You might think I just ADORE Christmas so much that I can't even wait for it to get here, and that's true. I love seeing people open the gifts I've selected for them. That moment when they discover that Mom and Dad got them a Wii that are just priceless. I have a warm place in my heart for the year that Harriett asked the Santa at the Mall for her very own jar of peanuts for Christmas. There it was, Christmas morning, from Santa, her very own jar of Planters honey roast. She couldn't have been happier with a whole bucket of gold! She carried that jar around like it was her prized possession. There's just something wonderful about being heard and having the desires of your heart fulfilled.
That is the waiting that is hard for me lately. Three years ago, I experienced God in a different way. When I had my cardiac arrest, my body was laying on the floor of the salon. I was being held in the arms of my Maker. I felt like the most beloved child of the Most High Creator. I've never been part of a love so complete and whole and perfect. I love a lot of people, and I wish I could share with them even a tiny spark of this love that I was engulfed in. The only word to describe it is love, and we've all but ruined that word. People love their new car, or love a pair of jeans. Not like this. Those things don't exist compared to this real, deep perfection of love. I was allowed to survive that cardiac arrest to try to share this love with you. I think it would make God happy if I told people how amazing his love is, and that he loves you as much as me.
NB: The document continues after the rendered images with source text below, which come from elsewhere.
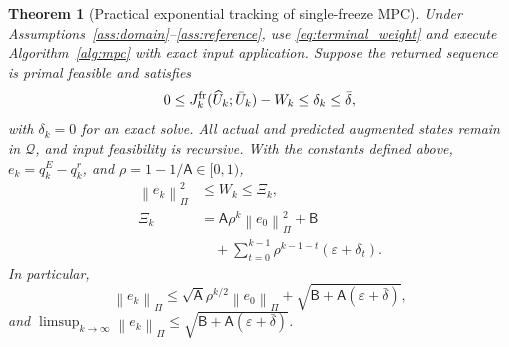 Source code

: \documentclass[journal]{IEEEtran}
\newtheorem{theorem}{Theorem}
\newcommand{\norm}[1]{\left\lVert #1\right\rVert}
\begin{document}
\begin{theorem}[Practical exponential tracking of single-freeze MPC]
\label{thm:tracking}
Under Assumptions~\ref{ass:domain}--\ref{ass:reference}, use \eqref{eq:terminal_weight} and execute Algorithm~\ref{alg:mpc} with exact input application. Suppose the returned sequence is primal feasible and satisfies
\begin{equation}
0\le J_k^{\rm fr}(\widehat U_k;\bar U_k)-W_k
\le\delta_k\le\bar\delta,
\label{eq:solver_gap}
\end{equation}
with $\delta_k=0$ for an exact solve. All actual and predicted augmented states remain in $\mathcal Q$, and input feasibility is recursive. With the constants defined above, $e_k=q_k^E-q_k^r$, and $\rho=1-1/\mathsf A\in[0,1)$,
\begin{equation}
\begin{split}
\norm{e_k}_\Pi^2&\le W_k\le\Xi_k,\\
\Xi_k&=\mathsf A\rho^k\norm{e_0}_\Pi^2+\mathsf B\\
&\quad+\sum_{t=0}^{k-1}\rho^{k-1-t}(\varepsilon+\delta_t).
\end{split}
\label{eq:squared_tracking_bound}
\end{equation}
In particular,
\begin{equation}
\norm{e_k}_\Pi\le\sqrt{\mathsf A}\rho^{k/2}\norm{e_0}_\Pi
+\sqrt{\mathsf B+\mathsf A(\varepsilon+\bar\delta)},
\label{eq:practical_tracking}
\end{equation}
and $\limsup_{k\to\infty}\norm{e_k}_\Pi\le
\sqrt{\mathsf B+\mathsf A(\varepsilon+\bar\delta)}$.
\end{theorem}
\end{document}
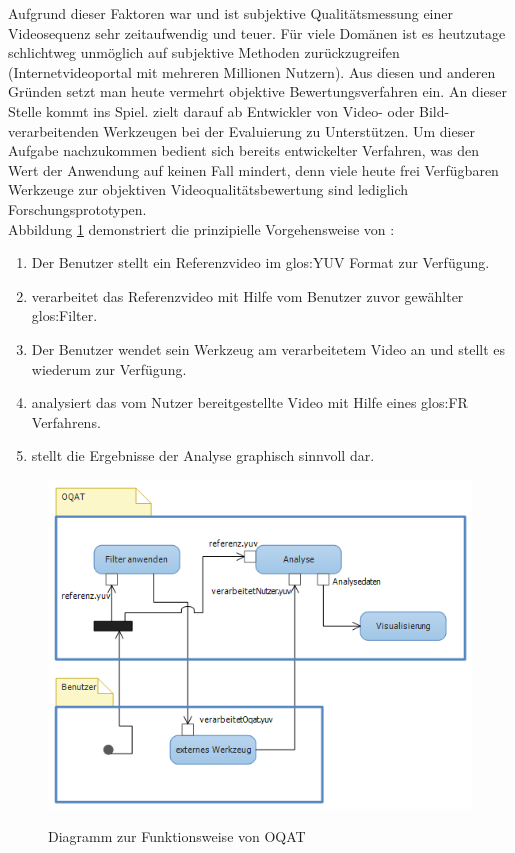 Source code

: Aufgrund dieser Faktoren war und ist subjektive Qualitätsmessung einer Videosequenz sehr zeitaufwendig und
teuer. Für viele Domänen ist es heutzutage schlichtweg unmöglich auf subjektive Methoden zurückzugreifen
(Internetvideoportal mit mehreren Millionen Nutzern). Aus diesen und anderen Gründen setzt man heute 
vermehrt objektive Bewertungsverfahren ein.
\newpage
An dieser Stelle kommt \projektTitel ins Spiel. \projektTitel zielt darauf ab Entwickler von
Video- oder Bild-verarbeitenden Werkzeugen bei der Evaluierung zu Unterstützen. Um dieser Aufgabe
nachzukommen bedient sich \projektTitel bereits entwickelter Verfahren, was den Wert der Anwendung
auf keinen Fall mindert, denn viele heute frei Verfügbaren Werkzeuge zur objektiven Videoqualitätsbewertung
sind lediglich Forschungsprototypen. \\
Abbildung \ref{grobFunk} demonstriert die prinzipielle Vorgehensweise von \projektTitel:
\begin{enumerate}
\item Der Benutzer stellt \projektTitel ein Referenzvideo im \gls{glos:YUV} Format zur Verfügung.
\item \projektTitel verarbeitet das Referenzvideo mit Hilfe vom Benutzer zuvor gewählter \gls{glos:Filter}.
\item Der Benutzer wendet sein Werkzeug am verarbeitetem Video an und stellt es wiederum  \projektTitel zur Verfügung.
\item \projektTitel analysiert das vom Nutzer bereitgestellte Video mit Hilfe eines \gls{glos:FR} Verfahrens.
\item \projektTitel stellt die Ergebnisse der Analyse graphisch sinnvoll dar.
\end{enumerate}
\begin{figure}[h]
\includegraphics[scale=1]{bilder/einleitung.png}
\label{grobFunk}
\caption{Diagramm zur Funktionsweise von \gls{OQAT}}
\end{figure}

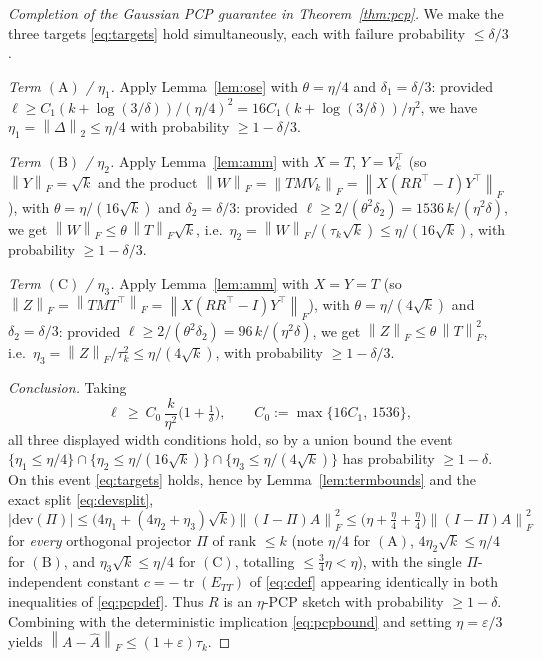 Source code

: \documentclass{amsart}
\theoremstyle{definition}
\DeclareMathOperator{\tr}{tr}
\newcommand{\Frob}[1]{\left\lVert #1\right\rVert_F}
\newcommand{\Op}[1]{\left\lVert #1\right\rVert_2}
\begin{document}
\begin{proof}[Completion of the Gaussian PCP guarantee in Theorem~\ref{thm:pcp}]
We make the three targets \eqref{eq:targets} hold simultaneously, each with
failure probability $\le\delta/3$.

\emph{Term $(\mathrm A)$ / $\eta_1$.} Apply Lemma~\ref{lem:ose} with
$\theta=\eta/4$ and $\delta_1=\delta/3$: provided
$\ell\ge C_1(k+\log(3/\delta))/(\eta/4)^2=16C_1(k+\log(3/\delta))/\eta^2$, we have
$\eta_1=\Op\Delta\le\eta/4$ with probability $\ge1-\delta/3$.

\emph{Term $(\mathrm B)$ / $\eta_2$.} Apply Lemma~\ref{lem:amm} with $X=T$,
$Y=V_k^\top$ (so $\Frob Y=\sqrt k$ and the product
$\Frob{W}=\Frob{TMV_k}=\Frob{X(RR^\top-I)Y^\top}$), with $\theta=\eta/(16\sqrt k)$
and $\delta_2=\delta/3$: provided $\ell\ge 2/(\theta^2\delta_2)
=1536\,k/(\eta^2\delta)$, we get $\Frob W\le\theta\,\Frob T\sqrt k$, i.e.\
$\eta_2=\Frob W/(\tau_k\sqrt k)\le\eta/(16\sqrt k)$, with probability
$\ge1-\delta/3$.

\emph{Term $(\mathrm C)$ / $\eta_3$.} Apply Lemma~\ref{lem:amm} with $X=Y=T$ (so
$\Frob Z=\Frob{TMT^\top}=\Frob{X(RR^\top-I)Y^\top}$), with
$\theta=\eta/(4\sqrt k)$ and $\delta_2=\delta/3$: provided
$\ell\ge 2/(\theta^2\delta_2)=96\,k/(\eta^2\delta)$, we get
$\Frob Z\le\theta\,\Frob T^2$, i.e.\ $\eta_3=\Frob Z/\tau_k^2\le\eta/(4\sqrt k)$,
with probability $\ge1-\delta/3$.

\emph{Conclusion.} Taking
\[
\ell\ \ge\ C_0\,\frac{k}{\eta^2}\Big(1+\tfrac1\delta\Big),
\qquad C_0:=\max\{16C_1,\,1536\},
\]
all three displayed width conditions hold, so by a union bound the event
$\{\eta_1\le\eta/4\}\cap\{\eta_2\le\eta/(16\sqrt k)\}\cap\{\eta_3\le\eta/(4\sqrt k)\}$
has probability $\ge1-\delta$. On this event \eqref{eq:targets} holds, hence by
Lemma~\ref{lem:termbounds} and the exact split \eqref{eq:devsplit},
\[
|\mathrm{dev}(\Pi)|\le\big(4\eta_1+(4\eta_2+\eta_3)\sqrt k\big)\Frob{(I-\Pi)A}^2
\le\big(\eta+\tfrac\eta4+\tfrac\eta4\big)\Frob{(I-\Pi)A}^2
\]
for \emph{every} orthogonal projector $\Pi$ of rank $\le k$ (note $\eta/4$ for
$(\mathrm A)$, $4\eta_2\sqrt k\le\eta/4$ for $(\mathrm B)$, and
$\eta_3\sqrt k\le\eta/4$ for $(\mathrm C)$, totalling $\le\tfrac34\eta<\eta$),
with the single $\Pi$-independent constant $c=-\tr(E_{TT})$ of
\eqref{eq:cdef} appearing identically in both inequalities of
\eqref{eq:pcpdef}. Thus $R$ is an $\eta$-PCP sketch with probability $\ge1-\delta$.
Combining with the deterministic implication \eqref{eq:pcpbound} and setting
$\eta=\varepsilon/3$ yields $\Frob{A-\widehat A}\le(1+\varepsilon)\tau_k$.


\end{proof}
\end{document}
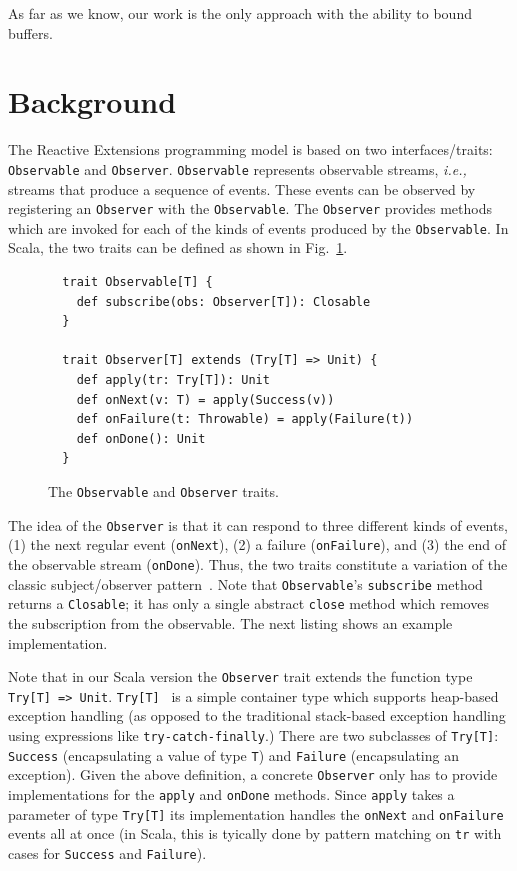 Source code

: \documentclass[runningheads]{llncs}
\newcommand{\ie}{{\em i.e.,~}}
\begin{document}
\begin{sloppypar}
As far as we know, our work is the only approach with the ability to bound buffers.


\section{Background}

The Reactive Extensions programming model is based on two interfaces/traits: \verb|Observable|
and \verb|Observer|. \verb|Observable| represents observable streams, \ie
streams that produce a sequence of events. These events can be observed by
registering an \verb|Observer| with the \verb|Observable|. The \verb|Observer|
provides methods which are invoked for each of the kinds of events produced by
the \verb|Observable|. In Scala, the two traits can be defined as shown in
Fig.~\ref{fig:observable-observer}.

\begin{figure}[ht!]
  \centering
  \lstset{numbers=none,xleftmargin=0em}
  \begin{lstlisting}
  trait Observable[T] {
    def subscribe(obs: Observer[T]): Closable
  }

  trait Observer[T] extends (Try[T] => Unit) {
    def apply(tr: Try[T]): Unit
    def onNext(v: T) = apply(Success(v))
    def onFailure(t: Throwable) = apply(Failure(t))
    def onDone(): Unit
  }
  \end{lstlisting}
  \caption{The \texttt{Observable} and \texttt{Observer} traits.}
  \label{fig:observable-observer}
\end{figure}

The idea of the \verb|Observer| is that it can respond to three different
kinds of events, (1) the next regular event (\verb|onNext|), (2) a failure
(\verb|onFailure|), and (3) the end of the observable stream (\verb|onDone|).
Thus, the two traits constitute a variation of the classic subject/observer
pattern~\cite{EugsterFGK03}. Note that \verb|Observable|'s \verb|subscribe|
method returns a \verb|Closable|; it has only a single abstract \verb|close|
method which removes the subscription from the observable. The next listing
shows an example implementation.

Note that in our Scala version the \verb|Observer| trait extends the function
type \verb|Try[T] => Unit|. \verb|Try[T]|~\cite{FuturesSIP} is a simple container type which
supports heap-based exception handling (as opposed to the traditional stack-based
exception handling using expressions like \verb|try-catch-finally|.)
There are two subclasses of \verb|Try[T]|: \verb|Success| (encapsulating a
value of type \verb|T|) and \verb|Failure| (encapsulating an exception). Given
the above definition, a concrete \verb|Observer| only has to provide
implementations for the \verb|apply| and \verb|onDone| methods. Since
\verb|apply| takes a parameter of type \verb|Try[T]| its implementation
handles the \verb|onNext| and \verb|onFailure| events all at once (in Scala,
this is tyically done by pattern matching on \verb|tr| with cases for
\verb|Success| and \verb|Failure|).


\end{sloppypar}
\end{document}
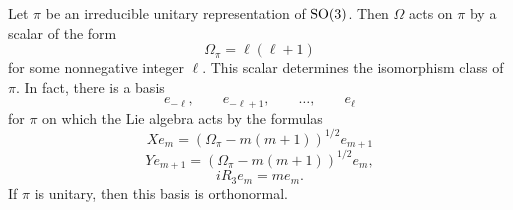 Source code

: \documentclass[reqno]{amsart} 
\numberwithin{equation}{section}
\begin{document}
\begin{proposition}\label{proposition:d1a913c915d4}
  Let $\pi$ be an irreducible unitary representation of $\operatorname{SO}(3)$.  Then $\Omega$ acts on $\pi$ by a scalar of the form
  \begin{equation}\label{eqn:d1a9136775d2}
    \Omega_\pi = \ell (\ell + 1)
  \end{equation}
  for some nonnegative integer $\ell$.  This scalar determines the isomorphism class of $\pi$.  In fact, there is a basis
  \begin{equation*}
    e_{- \ell}, \qquad e_{- \ell + 1}, \qquad \dotsc, \qquad e_{\ell }
  \end{equation*}
  for $\pi$ on which the Lie algebra acts by the formulas
  \begin{equation}\label{eqn:d1a913647caa}
    X e_m = \left( \Omega_\pi  - m (m + 1) \right)^{1/2} e_{m + 1}
  \end{equation}
  \begin{equation}\label{eqn:d1a9136592ce}
    Y e_{m+1} = \left( \Omega_\pi - m (m + 1) \right)^{1/2} e_{m},
  \end{equation}
  \begin{equation}\label{eqn:d1a91367ba12}
    i R_3 e_m = m e_m.
  \end{equation}
  If $\pi$ is unitary, then this basis is orthonormal.
\end{proposition}
\end{document}
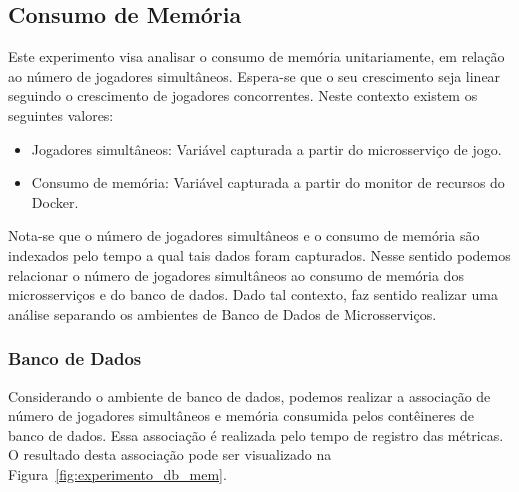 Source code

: \subsection{Consumo de Memória}



Este experimento visa analisar o consumo de memória unitariamente, em relação ao número de jogadores simultâneos.
%
Espera-se que o seu crescimento seja linear seguindo o crescimento de jogadores concorrentes.
%
Neste contexto existem os seguintes valores:



\begin{itemize}
    \item Jogadores simultâneos: Variável capturada a partir do microsserviço de jogo.
    \item Consumo de memória: Variável capturada a partir do monitor de recursos do Docker.
\end{itemize}

Nota-se que o número de jogadores simultâneos e o consumo de memória são indexados pelo tempo a qual tais dados foram capturados.
%
Nesse sentido podemos relacionar o número de jogadores simultâneos ao consumo de memória dos microsserviços e do banco de dados.
%
Dado tal contexto, faz sentido realizar uma análise separando os ambientes de Banco de Dados de Microsserviços.

\subsubsection{Banco de Dados}



Considerando o ambiente de banco de dados, podemos realizar a associação de número de jogadores simultâneos e memória consumida pelos contêineres de banco de dados.
%
Essa associação é realizada pelo tempo de registro das métricas.
%
O resultado desta associação pode ser visualizado na Figura~\ref{fig:experimento_db_mem}.



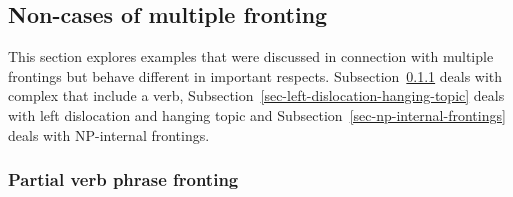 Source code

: \subsection{Non-cases of multiple fronting}
\label{sec-keine-mehr-vf-pvp}

This section explores examples that were discussed in connection with multiple frontings but behave
different in important respects. Subsection~\ref{sec-pvp-is-not-mf} deals with complex \vfs that
include a verb, Subsection~\ref{sec-left-dislocation-hanging-topic} deals with left dislocation and
hanging topic and Subsection~\ref{sec-np-internal-frontings} deals with NP-internal
frontings.

\subsubsection{Partial verb phrase fronting}
\label{sec-pvp-is-not-mf}

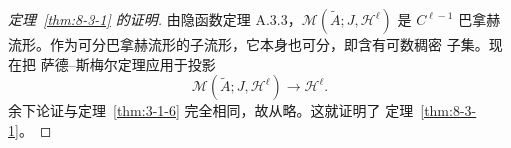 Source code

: \begin{proof}[定理~\ref{thm:8-3-1} 的证明]
由隐函数定理 A.3.3，$\mathcal M(\widetilde A;J,\mathcal H^\ell)$ 是
$C^{\ell-1}$ 巴拿赫流形。作为可分巴拿赫流形的子流形，它本身也可分，即含有可数稠密
子集。现在把 萨德--斯梅尔定理应用于投影
\[
  \mathcal M(\widetilde A;J,\mathcal H^\ell)\longrightarrow\mathcal H^\ell.
\]
余下论证与定理~\ref{thm:3-1-6} 完全相同，故从略。这就证明了
定理~\ref{thm:8-3-1}。
\end{proof}
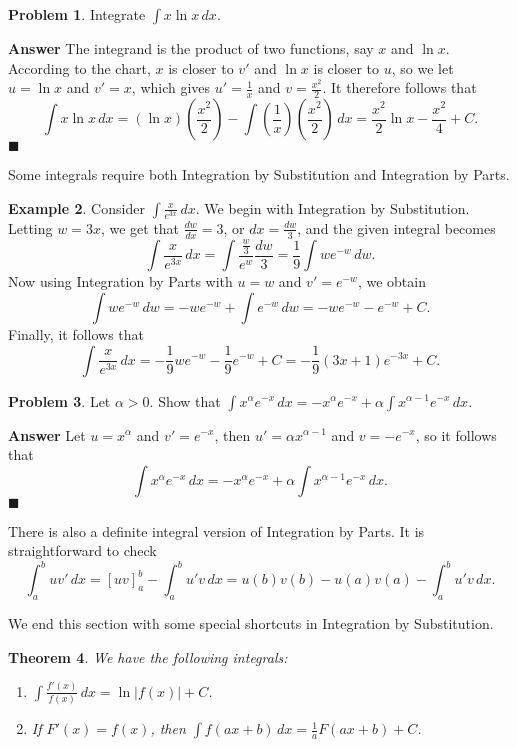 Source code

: \documentclass[12pt,letterpaper]{book}
\numberwithin{equation}{section}
\newtheorem{thm}{\textbf{Theorem}}[section]
\theoremstyle{definition}
\newtheorem{problem}[thm]{\textbf{Problem}}
\newtheorem{example}[thm]{\textbf{Example}}
\newenvironment{answer}{\noindent\textbf{Answer}}{\hfill$\blacksquare$\vspace{0.1in}}
\begin{document}
\begin{problem} Integrate $\displaystyle{\int x \ln x\,dx}$.
\end{problem}

\begin{answer}
The integrand is the product of two functions, say $x$ and $\ln x$. According to the chart, $x$ is closer to $v'$ and $\ln x$ is closer to $u$, so we let $u=\ln x$ and $v'=x$, which gives $u'=\frac{1}{x}$ and $v=\frac{x^2}{2}$. It therefore follows that
$$\int x \ln x\,dx=(\ln x)\left(\frac{x^2}{2}\right)-\int \left(\frac{1}{x}\right)\left(\frac{x^2}{2}\right)\,dx=\frac{x^2}{2}\ln x- \frac{x^2}{4}+C.$$
\end{answer}

Some integrals require both Integration by Substitution and Integration by Parts.

\begin{example} Consider $\displaystyle{\int \frac{x}{e^{3x}}\,dx}$. We begin with Integration by Substitution. Letting $w=3x$, we get that $\frac{dw}{dx}=3$, or $dx=\frac{dw}{3}$, and the given integral becomes
$$\int \frac{x}{e^{3x}}\,dx=\int \frac{\frac{w}{3}}{e^w}\frac{dw}{3}=\frac{1}{9}\int we^{-w}\,dw.$$ Now using Integration by Parts with $u=w$ and $v'=e^{-w}$, we obtain
$$\int we^{-w}\,dw=-we^{-w}+\int e^{-w}\,dw=-we^{-w}-e^{-w}+C.$$
Finally, it follows that
$$\int \frac{x}{e^{3x}}\,dx=-\frac{1}{9}we^{-w}-\frac{1}{9}e^{-w}+C=-\frac{1}{9}(3x+1)e^{-3x}+C.$$
\end{example}

\begin{problem}\label{gammaprob}
Let $\alpha>0$. Show that $\displaystyle{\int x^\alpha e^{-x}\,dx=-x^\alpha e^{-x}+\alpha\int x^{\alpha-1}e^{-x}\,dx}$.
\end{problem}

\begin{answer}
Let $u=x^\alpha$ and $v'=e^{-x}$, then $u'=\alpha x^{\alpha-1}$ and $v=-e^{-x}$, so it follows that
$$\int x^\alpha e^{-x}\,dx=-x^\alpha e^{-x}+\alpha\int x^{\alpha-1}e^{-x}\,dx.$$
\end{answer}

There is also a definite integral version of Integration by Parts. It is straightforward to check
$$\int_a^b uv'\,dx=\left[uv\right]_a^b-\int_a^b u'v\,dx=u(b)v(b)-u(a)v(a)-\int_a^b u'v\,dx.$$

We end this section with some special shortcuts in Integration by Substitution.

\begin{thm} We have the following integrals:
\begin{enumerate}
\item $\displaystyle{\int \frac{f'(x)}{f(x)}}\,dx=\ln|f(x)|+C$.
\item If $F'(x)=f(x)$, then $\displaystyle{\int f(ax+b)\,dx=\frac{1}{a}F(ax+b)+C}$.
\end{enumerate}
\end{thm}
\end{document}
But knowing what that Perfect Love feels like makes waiting to feel it again even harder.
I had my taste and I ache for more. Waiting is NOT an option! So I look for ways to find little glimpses of love. It's kind of like peeking at the presents, except without the guilt. I go visit the Sisters because I've seen the light in their eyes that tells me they know about this love. Their lives are like the star that guides me to the perfect light. I watch my children sing praises in Mass, and I rejoice that they hold tightly to that piece of divinity that each child is born with. I am overcome with tears of joy remembering each of them being my baby (and being God's baby) and taking a turn as the dear child that I nestled close, like a young virgin did in a stable all those years ago. Each one is as precious and dear to me as He was to her.
And now, all grown up, he is precious and dear to us all.
So we wait. And we prepare. And we watch for the signs and sneeked peeks of holy love.